» **TRY IT**
What follows are records. Restate all of them word for word.

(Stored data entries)
──────────

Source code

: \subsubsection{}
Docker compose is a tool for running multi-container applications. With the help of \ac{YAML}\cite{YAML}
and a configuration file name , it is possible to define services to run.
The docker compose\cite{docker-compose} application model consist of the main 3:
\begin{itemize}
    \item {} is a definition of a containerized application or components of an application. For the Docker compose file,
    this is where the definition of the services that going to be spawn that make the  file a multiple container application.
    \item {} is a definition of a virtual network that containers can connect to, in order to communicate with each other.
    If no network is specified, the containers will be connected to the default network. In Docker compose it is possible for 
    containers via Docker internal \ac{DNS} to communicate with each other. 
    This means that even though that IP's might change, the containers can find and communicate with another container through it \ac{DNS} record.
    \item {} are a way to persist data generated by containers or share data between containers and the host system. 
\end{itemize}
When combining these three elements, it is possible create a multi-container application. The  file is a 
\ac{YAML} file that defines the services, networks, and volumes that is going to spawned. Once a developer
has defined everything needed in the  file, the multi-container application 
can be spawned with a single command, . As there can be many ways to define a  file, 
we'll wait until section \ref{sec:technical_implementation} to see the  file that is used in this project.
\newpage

──────────

» **RESPONSE AREA**
Source code

: \subsubsection{}
Docker compose is a tool for running multi-container applications. With the help of \ac{YAML}\cite{YAML}
and a configuration file name , it is possible to define services to run.
The docker compose\cite{docker-compose} application model consist of the main 3:
\begin{itemize}
    \item {} is a definition of a containerized application or components of an application. For the Docker compose file,
    this is where the definition of the services that going to be spawn that make the  file a multiple container application.
    \item {} is a definition of a virtual network that containers can connect to, in order to communicate with each other.
    If no network is specified, the containers will be connected to the default network. In Docker compose it is possible for 
    containers via Docker internal \ac{DNS} to communicate with each other. 
    This means that even though that IP's might change, the containers can find and communicate with another container through it \ac{DNS} record.
    \item {} are a way to persist data generated by containers or share data between containers and the host system. 
\end{itemize}
When combining these three elements, it is possible create a multi-container application. The  file is a 
\ac{YAML} file that defines the services, networks, and volumes that is going to spawned. Once a developer
has defined everything needed in the  file, the multi-container application 
can be spawned with a single command, . As there can be many ways to define a  file, 
we'll wait until section \ref{sec:technical_implementation} to see the  file that is used in this project.
\newpage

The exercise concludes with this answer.